一応肉親が勢揃い
祝いの膳
兄弟姉妹が半減し、次第に肉親が少なくなっているこの頃、珍しく嬉しい便りがあった。亡くなったすぐ下の妹の子供が結婚するとのことで、名古屋に婚約者ともども挨拶にきたいとのことである。姪は外科医をしているが、少々世間に疎いところがある。相手はどんな男かと、親代わりの心境で少し警戒気味であった。
その警戒心はお会いしてすぐ消えた。当人はメーカーの開発部門に勤めている男で、今どき珍しく世間ずれしていない、実直そうな人物だった。そうなるとそれはそれで、「こんなことで世間を渉っていけるのだろうか」と心配になる。勝手なものである。だが二人の人生だ。もちろん色々な山谷はあるのだろうが、越えていけないことはあるまい。現在松本に住んでいるという。それも気に入った。

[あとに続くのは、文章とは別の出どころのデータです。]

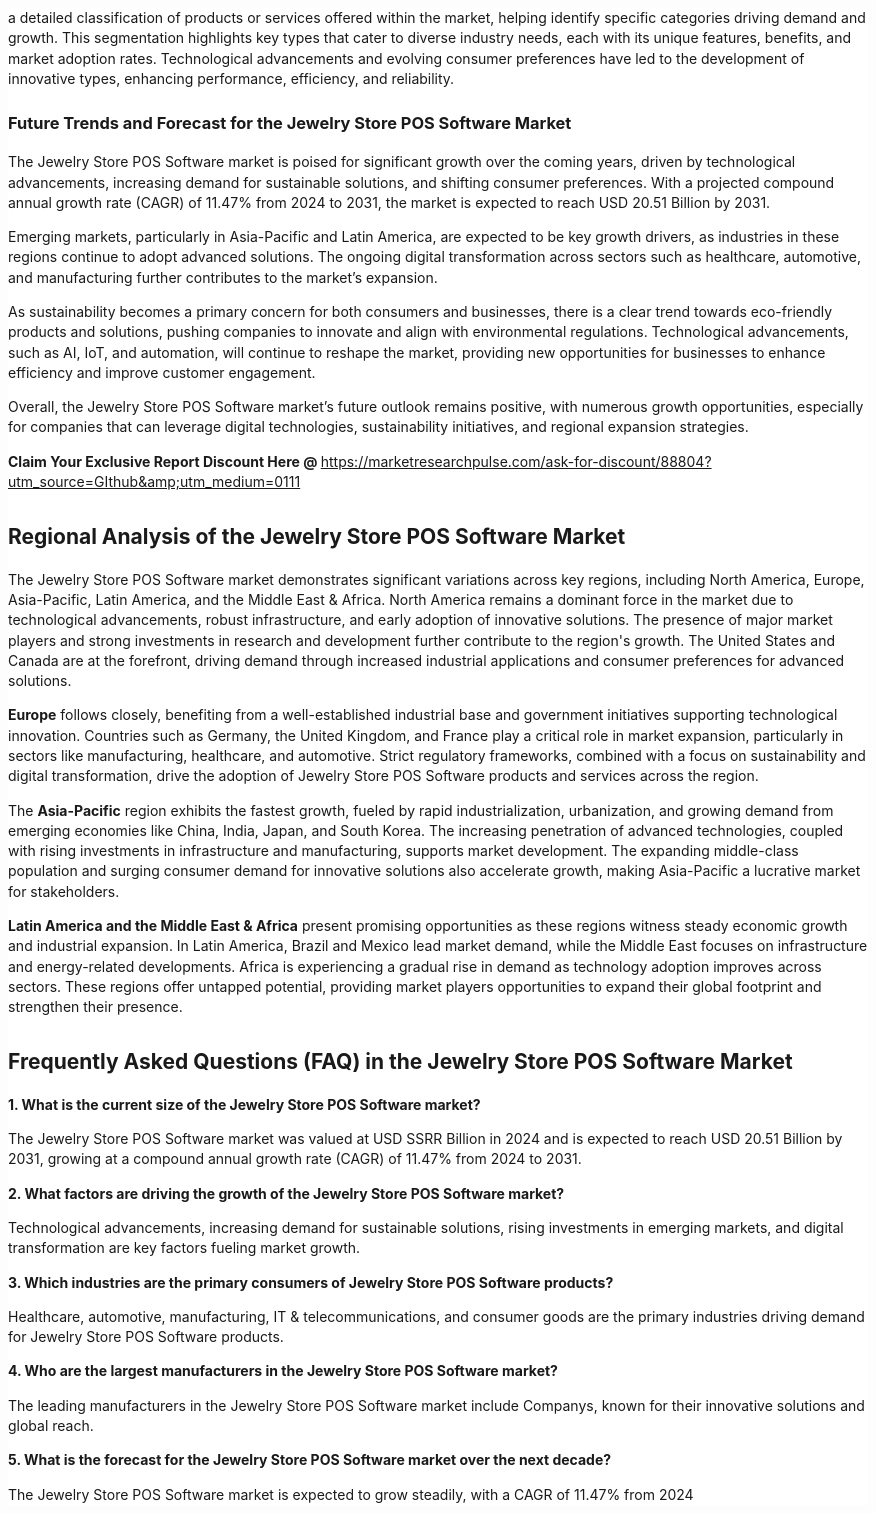 a detailed classification of products or services offered within the market, helping identify specific categories driving demand and growth. This segmentation highlights key types that cater to diverse industry needs, each with its unique features, benefits, and market adoption rates. Technological advancements and evolving consumer preferences have led to the development of innovative types, enhancing performance, efficiency, and reliability.</p><h3>Future Trends and Forecast for the Jewelry Store POS Software Market</h3><p>The Jewelry Store POS Software market is poised for significant growth over the coming years, driven by technological advancements, increasing demand for sustainable solutions, and shifting consumer preferences. With a projected compound annual growth rate (CAGR) of 11.47% from 2024 to 2031, the market is expected to reach USD 20.51 Billion by 2031.</p><p>Emerging markets, particularly in Asia-Pacific and Latin America, are expected to be key growth drivers, as industries in these regions continue to adopt advanced solutions. The ongoing digital transformation across sectors such as healthcare, automotive, and manufacturing further contributes to the market&rsquo;s expansion.</p><p>As sustainability becomes a primary concern for both consumers and businesses, there is a clear trend towards eco-friendly products and solutions, pushing companies to innovate and align with environmental regulations. Technological advancements, such as AI, IoT, and automation, will continue to reshape the market, providing new opportunities for businesses to enhance efficiency and improve customer engagement.</p><p>Overall, the Jewelry Store POS Software market&rsquo;s future outlook remains positive, with numerous growth opportunities, especially for companies that can leverage digital technologies, sustainability initiatives, and regional expansion strategies.</p><p><strong>Claim Your Exclusive Report Discount Here @ </strong><a href="https://marketresearchpulse.com/ask-for-discount/88804?utm_source=GIthub&amp;utm_medium=0111">https://marketresearchpulse.com/ask-for-discount/88804?utm_source=GIthub&amp;utm_medium=0111</a></p><h2><strong>Regional Analysis of the Jewelry Store POS Software Market</strong></h2><p>The Jewelry Store POS Software market demonstrates significant variations across key regions, including North America, Europe, Asia-Pacific, Latin America, and the Middle East &amp; Africa. North America remains a dominant force in the market due to technological advancements, robust infrastructure, and early adoption of innovative solutions. The presence of major market players and strong investments in research and development further contribute to the region's growth. The United States and Canada are at the forefront, driving demand through increased industrial applications and consumer preferences for advanced solutions.</p><p><strong>Europe</strong> follows closely, benefiting from a well-established industrial base and government initiatives supporting technological innovation. Countries such as Germany, the United Kingdom, and France play a critical role in market expansion, particularly in sectors like manufacturing, healthcare, and automotive. Strict regulatory frameworks, combined with a focus on sustainability and digital transformation, drive the adoption of Jewelry Store POS Software products and services across the region.</p><p>The <strong>Asia-Pacific</strong> region exhibits the fastest growth, fueled by rapid industrialization, urbanization, and growing demand from emerging economies like China, India, Japan, and South Korea. The increasing penetration of advanced technologies, coupled with rising investments in infrastructure and manufacturing, supports market development. The expanding middle-class population and surging consumer demand for innovative solutions also accelerate growth, making Asia-Pacific a lucrative market for stakeholders.</p><p><strong>Latin America and the Middle East &amp; Africa</strong> present promising opportunities as these regions witness steady economic growth and industrial expansion. In Latin America, Brazil and Mexico lead market demand, while the Middle East focuses on infrastructure and energy-related developments. Africa is experiencing a gradual rise in demand as technology adoption improves across sectors. These regions offer untapped potential, providing market players opportunities to expand their global footprint and strengthen their presence.</p><h2><strong>Frequently Asked Questions (FAQ) in the Jewelry Store POS Software Market</strong></h2><p><strong>1. What is the current size of the Jewelry Store POS Software market?</strong></p><p>The Jewelry Store POS Software market was valued at USD SSRR Billion in 2024 and is expected to reach USD 20.51 Billion by 2031, growing at a compound annual growth rate (CAGR) of 11.47% from 2024 to 2031.</p><p><strong>2. What factors are driving the growth of the Jewelry Store POS Software market?</strong></p><p>Technological advancements, increasing demand for sustainable solutions, rising investments in emerging markets, and digital transformation are key factors fueling market growth.</p><p><strong>3. Which industries are the primary consumers of Jewelry Store POS Software products?</strong></p><p>Healthcare, automotive, manufacturing, IT &amp; telecommunications, and consumer goods are the primary industries driving demand for Jewelry Store POS Software products.</p><p><strong>4. Who are the largest manufacturers in the Jewelry Store POS Software market?</strong></p><p>The leading manufacturers in the Jewelry Store POS Software market include Companys, known for their innovative solutions and global reach.</p><p><strong>5. What is the forecast for the Jewelry Store POS Software market over the next decade?</strong></p><p>The Jewelry Store POS Software market is expected to grow steadily, with a CAGR of 11.47% from 2024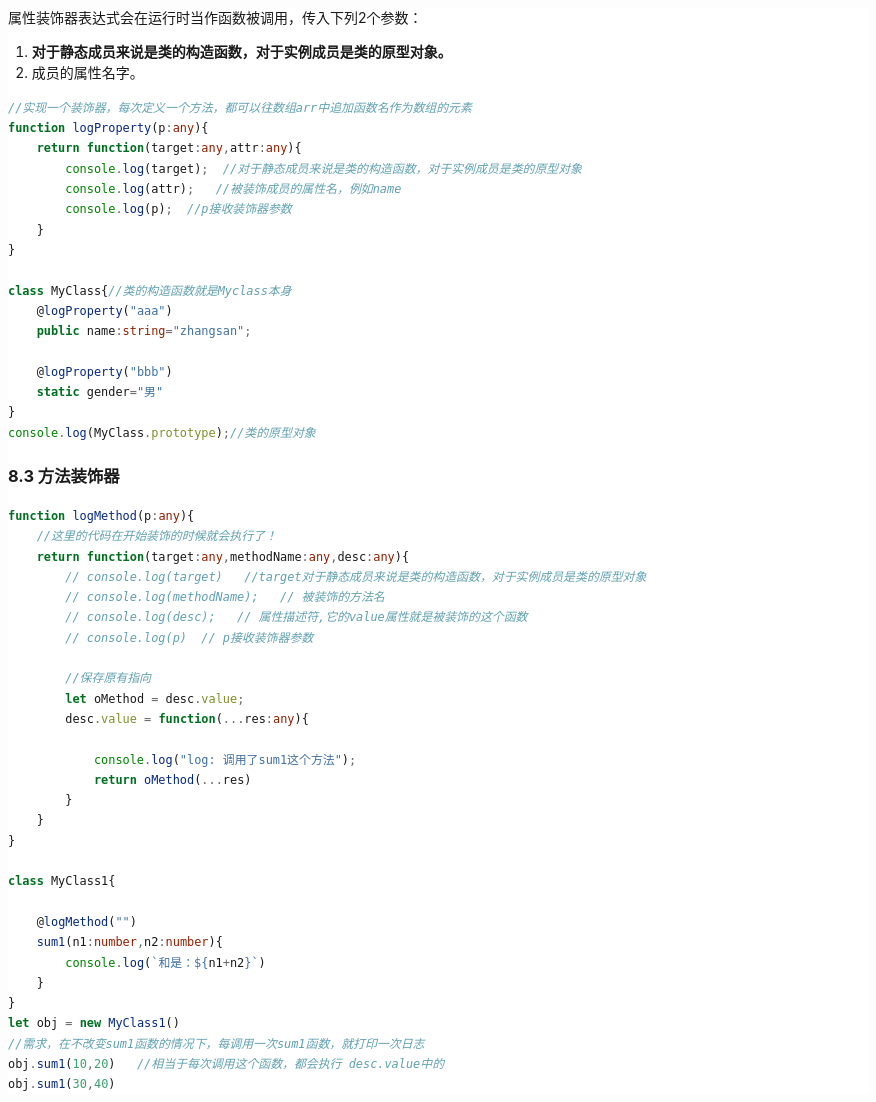 属性装饰器表达式会在运行时当作函数被调用，传入下列2个参数：

1. **对于静态成员来说是类的构造函数，对于实例成员是类的原型对象。**
1. 成员的属性名字。

```typescript
//实现一个装饰器，每次定义一个方法，都可以往数组arr中追加函数名作为数组的元素
function logProperty(p:any){    
    return function(target:any,attr:any){
        console.log(target);  //对于静态成员来说是类的构造函数，对于实例成员是类的原型对象
        console.log(attr);   //被装饰成员的属性名，例如name
        console.log(p);  //p接收装饰器参数
    }
}

class MyClass{//类的构造函数就是Myclass本身
    @logProperty("aaa")
    public name:string="zhangsan";

    @logProperty("bbb")
    static gender="男"
}
console.log(MyClass.prototype);//类的原型对象
```

### 8.3 方法装饰器

```typescript
function logMethod(p:any){    
    //这里的代码在开始装饰的时候就会执行了！
    return function(target:any,methodName:any,desc:any){
        // console.log(target)   //target对于静态成员来说是类的构造函数，对于实例成员是类的原型对象
        // console.log(methodName);   // 被装饰的方法名
        // console.log(desc);   // 属性描述符,它的value属性就是被装饰的这个函数
        // console.log(p)  // p接收装饰器参数

        //保存原有指向
        let oMethod = desc.value;
        desc.value = function(...res:any){

            console.log("log: 调用了sum1这个方法");
            return oMethod(...res)
        }
    }
}

class MyClass1{

    @logMethod("")
    sum1(n1:number,n2:number){
        console.log(`和是：${n1+n2}`)
    }
}
let obj = new MyClass1()
//需求，在不改变sum1函数的情况下，每调用一次sum1函数，就打印一次日志
obj.sum1(10,20)   //相当于每次调用这个函数，都会执行 desc.value中的
obj.sum1(30,40)
```
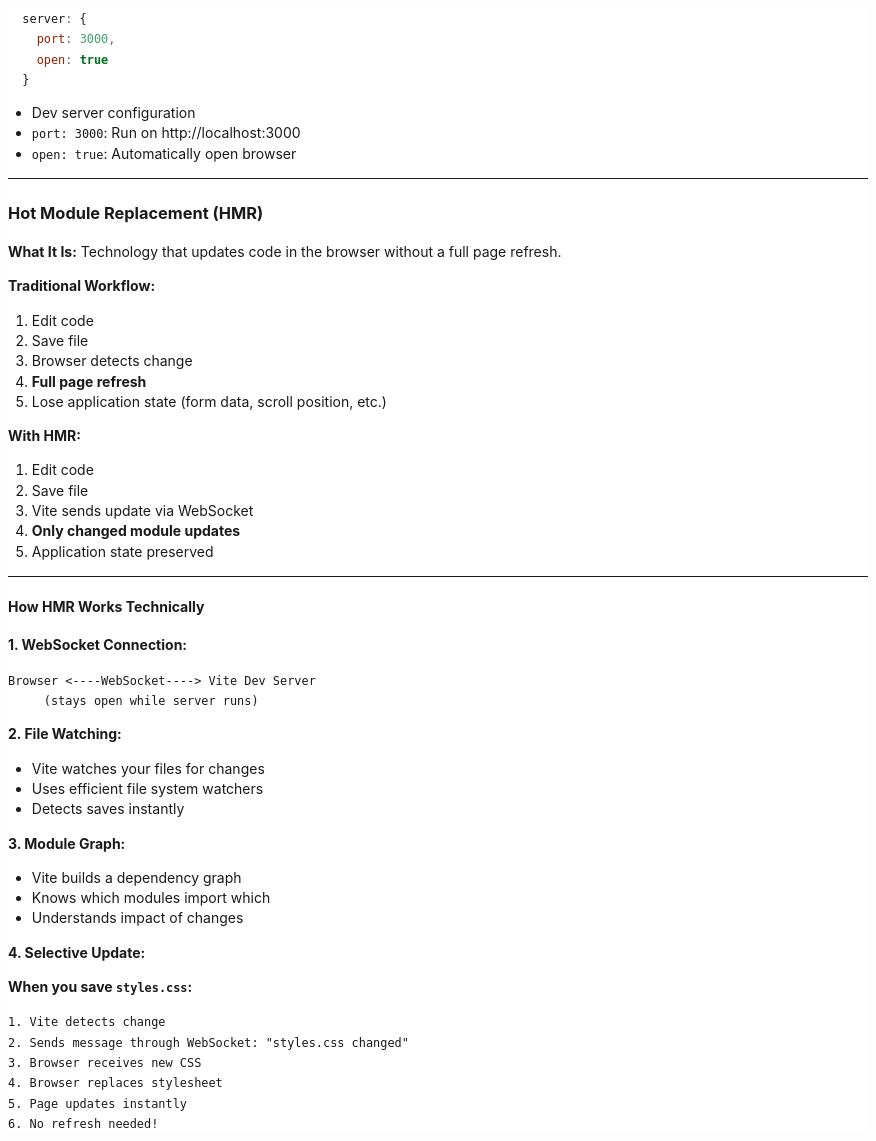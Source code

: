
 ```javascript
  server: {
    port: 3000,
    open: true
  }
```
- Dev server configuration
- `port: 3000`: Run on http://localhost:3000
- `open: true`: Automatically open browser

---

### Hot Module Replacement (HMR)

**What It Is:**
Technology that updates code in the browser without a full page refresh.

**Traditional Workflow:**
1. Edit code
2. Save file
3. Browser detects change
4. **Full page refresh**
5. Lose application state (form data, scroll position, etc.)

**With HMR:**
1. Edit code
2. Save file
3. Vite sends update via WebSocket
4. **Only changed module updates**
5. Application state preserved

---

#### How HMR Works Technically

**1. WebSocket Connection:**
```
Browser <----WebSocket----> Vite Dev Server
     (stays open while server runs)
```

**2. File Watching:**
- Vite watches your files for changes
- Uses efficient file system watchers
- Detects saves instantly

**3. Module Graph:**
- Vite builds a dependency graph
- Knows which modules import which
- Understands impact of changes

**4. Selective Update:**

**When you save `styles.css`:**
```
1. Vite detects change
2. Sends message through WebSocket: "styles.css changed"
3. Browser receives new CSS
4. Browser replaces stylesheet
5. Page updates instantly
6. No refresh needed!
```
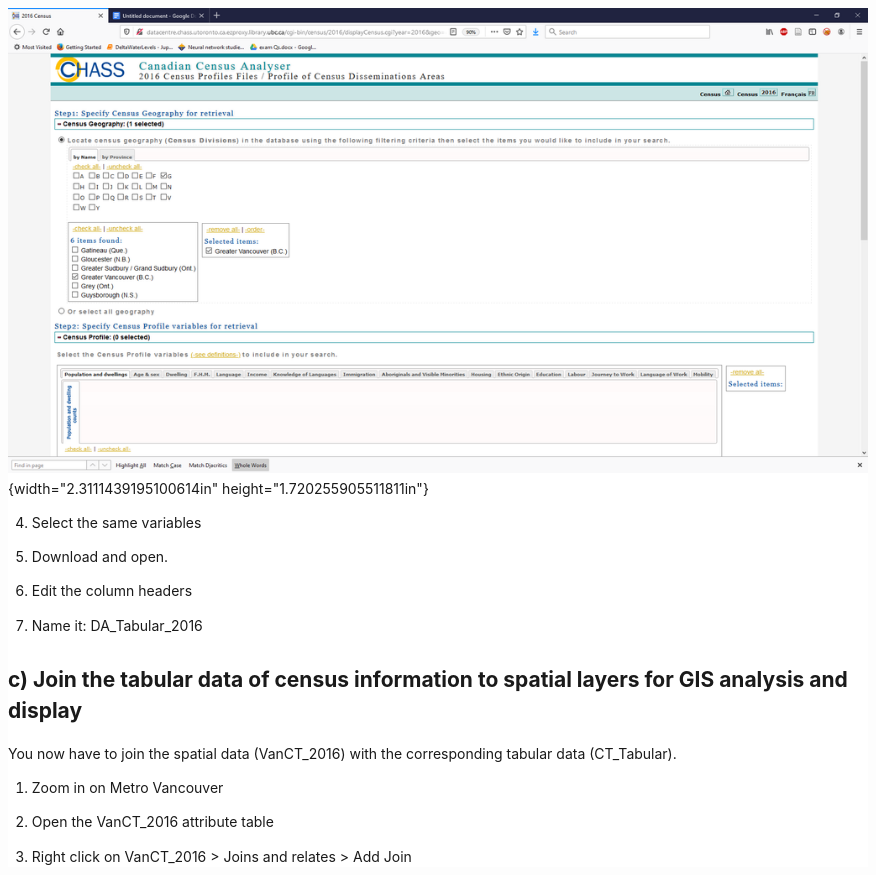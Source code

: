 ![](./media/image5.png){width="2.3111439195100614in"
height="1.720255905511811in"}

4)  Select the same variables

5)  Download and open.

6)  Edit the column headers

7)  Name it: DA\_Tabular\_2016

c) Join the tabular data of census information to spatial layers for GIS analysis and display 
----------------------------------------------------------------------------------------------

You now have to join the spatial data (VanCT\_2016) with the
corresponding tabular data (CT\_Tabular).

1)  Zoom in on Metro Vancouver

2)  Open the VanCT\_2016 attribute table

3)  Right click on VanCT\_2016 \> Joins and relates \> Add Join
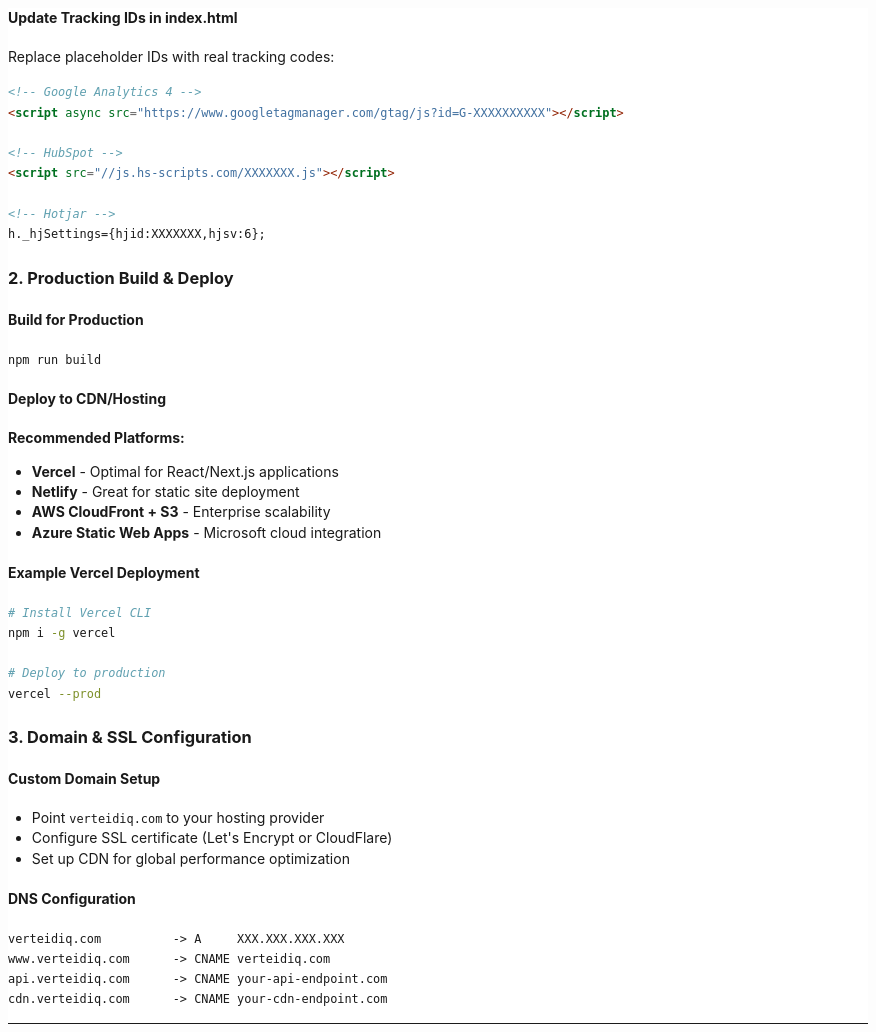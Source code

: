 #### Update Tracking IDs in index.html
Replace placeholder IDs with real tracking codes:
```html
<!-- Google Analytics 4 -->
<script async src="https://www.googletagmanager.com/gtag/js?id=G-XXXXXXXXXX"></script>

<!-- HubSpot -->
<script src="//js.hs-scripts.com/XXXXXXX.js"></script>

<!-- Hotjar -->
h._hjSettings={hjid:XXXXXXX,hjsv:6};
```

### 2. Production Build & Deploy

#### Build for Production
```bash
npm run build
```

#### Deploy to CDN/Hosting
**Recommended Platforms:**
- **Vercel** - Optimal for React/Next.js applications
- **Netlify** - Great for static site deployment  
- **AWS CloudFront + S3** - Enterprise scalability
- **Azure Static Web Apps** - Microsoft cloud integration

#### Example Vercel Deployment
```bash
# Install Vercel CLI
npm i -g vercel

# Deploy to production
vercel --prod
```

### 3. Domain & SSL Configuration

#### Custom Domain Setup
- Point `verteidiq.com` to your hosting provider
- Configure SSL certificate (Let's Encrypt or CloudFlare)
- Set up CDN for global performance optimization

#### DNS Configuration
```
verteidiq.com          -> A     XXX.XXX.XXX.XXX
www.verteidiq.com      -> CNAME verteidiq.com
api.verteidiq.com      -> CNAME your-api-endpoint.com
cdn.verteidiq.com      -> CNAME your-cdn-endpoint.com
```

---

招かれた祝いの席は、名古屋駅のホテル内にある日本料理の店だった。流石にそつなく、周到に祝いの席が用意されていた。床の間の掛け軸、料理の器、献立、盛り付けに至るまで、隅々まで行き届いたもので、若い二人を中心に話が弾み、時間の経つのを忘れた。
私も偉そうに、つい結婚の心得なんぞを口走ったが、聡明な二人の事ゆえ、取捨選択はしっかりしてくれるのだろう。最近は不祝儀の席が圧倒的に多いのだが、やはりこういう未来に繋がる明るい行事が楽しい。